Andrea Lena's picture

It's not life's ending I desire But life without love is cold and bare Looking through what's seen to what's unknown Hoping and Praying Love is there
 
Love is always there, but not always seen, and not always the way we would want it...but to hope for more...that's life as well...warm and rich and full. My prayers with you, dear heart! Thank you!

She was born for all the wrong reasons but grew up for all the right ones.
Dio benedica la mia bella amici, Andrea

  

To be alive is to be vulnerable. Madeleine L'Engle
Love, Andrea Lena

Wow

It's interesting. I've received comments about this poem, and they all seem to read it as being a dark cry for help.

In my own heart, I'm way past that. This poem ends on a joyful note. Found love, and sharing with all who wish to take part it my joy.

Ah well, What a life!
Beth

Nice Poem

That was a really nice poem, Beth!

I wonder, what do we all mean by the word "love"?

Those old Greeks, to whose early explorations into life, the universe, humans, and Everything Else, we even now still owe so much, felt that one word was not enough - they used 3 - eros, philos, and agape, for sexual, intellectual, and an all-embracing sense of love. One of the problems humans have is that they can only think in symbols, mostly in words or equations, and without the words we cannot define differences or meanings that well. Two examples:
1) In German, one uses the word "Gluecklich", to mean both "lucky" and "happy". The notion that one might be exceedingly lucky yet still profoundly miserable, ( as in you won the lottery and/but felt suicidal for being in the wrong body!) is hard for a person raised exclusively in a German culture to comprehend.
2) In all Indo-European languages we define causes and effects, but in Chinese they have a word (no pictograms available here) that indicates that two things "like to" happen together, but does not distinguish cause from effect. This makes a profound difference in how people raised in a Chinese and a European culture, think.

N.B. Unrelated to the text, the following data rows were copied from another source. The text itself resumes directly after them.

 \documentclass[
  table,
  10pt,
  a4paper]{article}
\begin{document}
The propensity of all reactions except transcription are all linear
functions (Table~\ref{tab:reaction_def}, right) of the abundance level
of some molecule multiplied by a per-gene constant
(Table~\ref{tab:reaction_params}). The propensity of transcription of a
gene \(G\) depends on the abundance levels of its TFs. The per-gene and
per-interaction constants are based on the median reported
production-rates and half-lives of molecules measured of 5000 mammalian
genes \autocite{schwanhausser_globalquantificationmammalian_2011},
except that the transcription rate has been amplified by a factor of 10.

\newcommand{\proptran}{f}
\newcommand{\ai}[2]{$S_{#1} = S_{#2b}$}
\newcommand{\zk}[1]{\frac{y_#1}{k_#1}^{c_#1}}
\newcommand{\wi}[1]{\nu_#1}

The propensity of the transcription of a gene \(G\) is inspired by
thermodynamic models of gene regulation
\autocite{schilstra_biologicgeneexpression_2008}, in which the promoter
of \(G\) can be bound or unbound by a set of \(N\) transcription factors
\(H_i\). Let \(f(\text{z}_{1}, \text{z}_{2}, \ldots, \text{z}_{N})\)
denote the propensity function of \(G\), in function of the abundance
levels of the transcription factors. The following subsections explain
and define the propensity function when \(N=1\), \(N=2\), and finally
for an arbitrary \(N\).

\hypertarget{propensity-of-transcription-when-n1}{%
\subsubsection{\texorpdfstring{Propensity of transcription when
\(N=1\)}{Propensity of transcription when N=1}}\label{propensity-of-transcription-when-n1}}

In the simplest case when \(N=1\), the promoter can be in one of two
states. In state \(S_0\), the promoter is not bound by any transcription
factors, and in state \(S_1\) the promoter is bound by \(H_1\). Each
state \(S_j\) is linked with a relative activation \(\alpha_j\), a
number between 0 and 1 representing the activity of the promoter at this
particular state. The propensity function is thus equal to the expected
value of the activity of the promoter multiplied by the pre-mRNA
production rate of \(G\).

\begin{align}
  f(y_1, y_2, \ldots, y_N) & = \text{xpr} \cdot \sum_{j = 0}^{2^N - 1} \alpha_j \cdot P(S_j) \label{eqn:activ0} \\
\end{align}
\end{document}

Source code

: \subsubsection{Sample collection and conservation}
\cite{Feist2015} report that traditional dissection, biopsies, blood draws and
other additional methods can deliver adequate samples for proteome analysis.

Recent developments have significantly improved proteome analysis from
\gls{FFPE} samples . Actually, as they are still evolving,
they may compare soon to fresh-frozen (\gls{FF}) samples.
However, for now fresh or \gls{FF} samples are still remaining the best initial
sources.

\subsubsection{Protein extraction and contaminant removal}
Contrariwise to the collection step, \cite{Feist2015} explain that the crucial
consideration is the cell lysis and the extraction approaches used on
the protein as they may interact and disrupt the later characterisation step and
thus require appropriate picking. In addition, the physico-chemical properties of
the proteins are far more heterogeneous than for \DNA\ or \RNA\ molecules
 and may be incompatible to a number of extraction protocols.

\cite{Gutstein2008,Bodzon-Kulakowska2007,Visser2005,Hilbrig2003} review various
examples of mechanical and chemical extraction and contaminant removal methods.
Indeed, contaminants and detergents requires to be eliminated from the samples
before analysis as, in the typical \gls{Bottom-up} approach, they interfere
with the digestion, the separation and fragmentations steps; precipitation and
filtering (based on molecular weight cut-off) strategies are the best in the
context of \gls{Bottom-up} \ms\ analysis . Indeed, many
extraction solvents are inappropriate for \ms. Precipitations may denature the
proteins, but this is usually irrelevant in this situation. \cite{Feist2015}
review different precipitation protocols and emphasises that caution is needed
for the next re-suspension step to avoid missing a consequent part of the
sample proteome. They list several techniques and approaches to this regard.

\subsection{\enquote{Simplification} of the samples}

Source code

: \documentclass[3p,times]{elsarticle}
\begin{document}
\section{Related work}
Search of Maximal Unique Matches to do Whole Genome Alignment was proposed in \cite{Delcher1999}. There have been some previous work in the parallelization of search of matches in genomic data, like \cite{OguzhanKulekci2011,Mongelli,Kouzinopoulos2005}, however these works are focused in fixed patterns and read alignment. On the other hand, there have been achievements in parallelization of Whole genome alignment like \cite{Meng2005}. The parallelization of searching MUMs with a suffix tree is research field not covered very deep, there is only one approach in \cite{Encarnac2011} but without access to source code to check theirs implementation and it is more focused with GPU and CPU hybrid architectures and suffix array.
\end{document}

When my wee sister and I were small, we never ever saw our Mummy and Daddy kiss or cuddle. Sometimes in the evenings after we had been put to bed, we would hear them arguing, about money or rather the lack of it, mostly, and at times my wee sister would come to my bedroom and we would both hide behind the clothes hanging in the wardrobe in my room, because we were afraid. We even discussed whether they had ever loved each other - well at least twice they must have, we decided, because here we were to prove it ( obviously we were thinking of Eros here!). Yet many, many years later, I saw how my Mummy slept every night beside the decaying body of my Daddy, fed him with a spoon, washed him when he was incontinent, and I wept for admiration of her Love for him as well as for sorrow at his decline, and held her in my now stronger arms as she had me when our positions were reversed, to comfort her when he died. Then I revised my ideas about "what is love?" For our parents, "love" seemed to mean "a duty of care that one willingly takes on".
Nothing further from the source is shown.